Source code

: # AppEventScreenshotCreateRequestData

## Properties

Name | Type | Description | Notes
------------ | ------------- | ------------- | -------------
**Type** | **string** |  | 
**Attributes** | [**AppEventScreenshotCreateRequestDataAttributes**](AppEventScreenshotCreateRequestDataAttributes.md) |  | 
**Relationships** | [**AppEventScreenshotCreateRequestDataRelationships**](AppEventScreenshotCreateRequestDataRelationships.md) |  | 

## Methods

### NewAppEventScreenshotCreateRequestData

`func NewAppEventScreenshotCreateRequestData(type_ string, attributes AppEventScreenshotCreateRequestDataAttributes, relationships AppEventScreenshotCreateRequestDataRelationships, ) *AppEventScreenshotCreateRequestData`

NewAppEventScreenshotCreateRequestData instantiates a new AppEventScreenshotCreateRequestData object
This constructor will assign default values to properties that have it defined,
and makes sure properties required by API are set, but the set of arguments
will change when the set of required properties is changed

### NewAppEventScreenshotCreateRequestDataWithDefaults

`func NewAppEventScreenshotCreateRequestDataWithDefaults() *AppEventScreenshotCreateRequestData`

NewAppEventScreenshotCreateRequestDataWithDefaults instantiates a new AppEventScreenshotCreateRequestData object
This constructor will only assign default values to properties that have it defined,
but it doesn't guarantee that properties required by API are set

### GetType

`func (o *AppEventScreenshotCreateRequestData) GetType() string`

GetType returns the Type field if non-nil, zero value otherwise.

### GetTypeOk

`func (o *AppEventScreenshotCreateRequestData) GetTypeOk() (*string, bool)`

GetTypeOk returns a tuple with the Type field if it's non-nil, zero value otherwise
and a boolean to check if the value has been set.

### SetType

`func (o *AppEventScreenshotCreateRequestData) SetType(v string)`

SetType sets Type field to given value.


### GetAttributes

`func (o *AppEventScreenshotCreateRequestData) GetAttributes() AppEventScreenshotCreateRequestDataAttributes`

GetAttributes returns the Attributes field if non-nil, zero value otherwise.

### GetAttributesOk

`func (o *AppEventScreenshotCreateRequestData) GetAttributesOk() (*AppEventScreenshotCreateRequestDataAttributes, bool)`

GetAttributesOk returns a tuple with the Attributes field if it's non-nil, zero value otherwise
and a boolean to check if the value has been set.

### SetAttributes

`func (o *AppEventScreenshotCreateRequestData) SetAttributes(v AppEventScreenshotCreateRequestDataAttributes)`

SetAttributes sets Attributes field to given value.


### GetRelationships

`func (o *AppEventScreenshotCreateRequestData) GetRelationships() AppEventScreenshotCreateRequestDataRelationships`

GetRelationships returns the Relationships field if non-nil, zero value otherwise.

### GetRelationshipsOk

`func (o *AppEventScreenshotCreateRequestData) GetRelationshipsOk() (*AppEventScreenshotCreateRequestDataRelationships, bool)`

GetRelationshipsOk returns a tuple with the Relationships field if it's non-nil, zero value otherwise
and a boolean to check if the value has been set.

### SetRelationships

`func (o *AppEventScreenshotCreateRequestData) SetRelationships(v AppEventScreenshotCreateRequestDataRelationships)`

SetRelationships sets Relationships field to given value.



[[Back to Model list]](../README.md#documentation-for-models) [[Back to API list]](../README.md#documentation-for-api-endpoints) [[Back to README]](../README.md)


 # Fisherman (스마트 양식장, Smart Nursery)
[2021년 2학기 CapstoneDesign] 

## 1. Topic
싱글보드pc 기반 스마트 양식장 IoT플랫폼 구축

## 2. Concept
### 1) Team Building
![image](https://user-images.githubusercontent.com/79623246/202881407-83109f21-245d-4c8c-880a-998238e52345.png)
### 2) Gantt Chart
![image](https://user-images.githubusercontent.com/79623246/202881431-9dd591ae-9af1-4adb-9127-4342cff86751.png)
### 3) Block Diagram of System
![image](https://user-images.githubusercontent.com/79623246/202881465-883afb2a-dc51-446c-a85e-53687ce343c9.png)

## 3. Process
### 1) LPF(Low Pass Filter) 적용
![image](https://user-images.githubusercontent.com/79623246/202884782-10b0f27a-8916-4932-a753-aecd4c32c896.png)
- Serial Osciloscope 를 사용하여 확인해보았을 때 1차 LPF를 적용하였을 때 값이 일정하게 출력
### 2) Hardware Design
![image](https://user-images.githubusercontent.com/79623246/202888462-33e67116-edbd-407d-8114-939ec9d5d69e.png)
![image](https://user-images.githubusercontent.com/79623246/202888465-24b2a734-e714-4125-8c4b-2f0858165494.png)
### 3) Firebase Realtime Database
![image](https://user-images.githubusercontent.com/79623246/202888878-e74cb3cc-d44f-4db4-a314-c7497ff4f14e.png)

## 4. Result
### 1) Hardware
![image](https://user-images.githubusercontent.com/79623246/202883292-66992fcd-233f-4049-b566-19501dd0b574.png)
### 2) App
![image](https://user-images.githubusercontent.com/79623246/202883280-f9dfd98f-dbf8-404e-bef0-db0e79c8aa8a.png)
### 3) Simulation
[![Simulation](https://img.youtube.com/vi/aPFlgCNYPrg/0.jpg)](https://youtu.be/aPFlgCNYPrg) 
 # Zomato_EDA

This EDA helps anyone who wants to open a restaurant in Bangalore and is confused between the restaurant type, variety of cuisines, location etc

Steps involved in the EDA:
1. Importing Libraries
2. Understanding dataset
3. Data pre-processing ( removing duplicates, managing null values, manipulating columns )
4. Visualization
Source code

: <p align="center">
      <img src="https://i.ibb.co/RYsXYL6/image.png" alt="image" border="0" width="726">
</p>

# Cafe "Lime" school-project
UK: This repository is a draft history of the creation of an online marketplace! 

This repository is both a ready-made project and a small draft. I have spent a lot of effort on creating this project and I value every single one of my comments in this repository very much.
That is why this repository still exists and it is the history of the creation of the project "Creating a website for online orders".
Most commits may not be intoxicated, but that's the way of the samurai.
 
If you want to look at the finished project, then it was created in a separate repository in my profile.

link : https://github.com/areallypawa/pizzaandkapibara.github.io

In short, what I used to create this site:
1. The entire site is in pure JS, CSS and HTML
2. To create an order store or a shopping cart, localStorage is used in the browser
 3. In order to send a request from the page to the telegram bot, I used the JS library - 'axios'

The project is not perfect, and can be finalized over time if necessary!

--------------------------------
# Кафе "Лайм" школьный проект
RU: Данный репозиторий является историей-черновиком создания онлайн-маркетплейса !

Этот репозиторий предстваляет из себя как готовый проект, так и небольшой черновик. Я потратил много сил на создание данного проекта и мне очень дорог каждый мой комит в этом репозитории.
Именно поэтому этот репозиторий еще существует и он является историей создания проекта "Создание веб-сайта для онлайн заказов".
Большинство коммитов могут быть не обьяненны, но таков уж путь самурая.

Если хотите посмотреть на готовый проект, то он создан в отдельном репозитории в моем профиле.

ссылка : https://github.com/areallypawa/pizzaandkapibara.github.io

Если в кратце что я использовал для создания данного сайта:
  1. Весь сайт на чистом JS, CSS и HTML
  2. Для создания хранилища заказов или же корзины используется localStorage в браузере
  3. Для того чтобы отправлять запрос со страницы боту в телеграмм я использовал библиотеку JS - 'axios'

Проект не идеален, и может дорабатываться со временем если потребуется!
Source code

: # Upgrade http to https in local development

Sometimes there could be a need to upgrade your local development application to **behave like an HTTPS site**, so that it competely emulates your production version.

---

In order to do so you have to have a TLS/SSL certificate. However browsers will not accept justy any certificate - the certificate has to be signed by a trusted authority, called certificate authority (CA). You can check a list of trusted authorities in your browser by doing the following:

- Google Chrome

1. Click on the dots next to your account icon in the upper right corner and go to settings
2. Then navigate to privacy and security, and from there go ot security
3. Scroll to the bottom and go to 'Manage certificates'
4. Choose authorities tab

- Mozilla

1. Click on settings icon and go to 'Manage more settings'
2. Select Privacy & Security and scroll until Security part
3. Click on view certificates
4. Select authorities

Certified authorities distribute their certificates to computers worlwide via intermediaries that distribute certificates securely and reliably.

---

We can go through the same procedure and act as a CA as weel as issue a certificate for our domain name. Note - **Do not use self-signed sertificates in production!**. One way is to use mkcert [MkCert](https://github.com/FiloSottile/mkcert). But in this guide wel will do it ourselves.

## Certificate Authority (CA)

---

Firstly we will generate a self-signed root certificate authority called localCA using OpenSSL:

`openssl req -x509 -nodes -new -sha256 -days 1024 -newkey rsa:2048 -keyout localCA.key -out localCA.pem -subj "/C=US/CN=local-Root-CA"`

::::::::::

PROBLEM STATEMENT
Starting at the top of the listing above, repeat every line exactly until the line that contains "### NewAppEventScreenshotCreateRequestDataWithDefaults" has been repeated too.

OUTPUT OF THE EXERCISE
Source code

: # AppEventScreenshotCreateRequestData

## Properties

Name | Type | Description | Notes
------------ | ------------- | ------------- | -------------
**Type** | **string** |  | 
**Attributes** | [**AppEventScreenshotCreateRequestDataAttributes**](AppEventScreenshotCreateRequestDataAttributes.md) |  | 
**Relationships** | [**AppEventScreenshotCreateRequestDataRelationships**](AppEventScreenshotCreateRequestDataRelationships.md) |  | 

## Methods

### NewAppEventScreenshotCreateRequestData

`func NewAppEventScreenshotCreateRequestData(type_ string, attributes AppEventScreenshotCreateRequestDataAttributes, relationships AppEventScreenshotCreateRequestDataRelationships, ) *AppEventScreenshotCreateRequestData`

NewAppEventScreenshotCreateRequestData instantiates a new AppEventScreenshotCreateRequestData object
This constructor will assign default values to properties that have it defined,
and makes sure properties required by API are set, but the set of arguments
will change when the set of required properties is changed

### NewAppEventScreenshotCreateRequestDataWithDefaults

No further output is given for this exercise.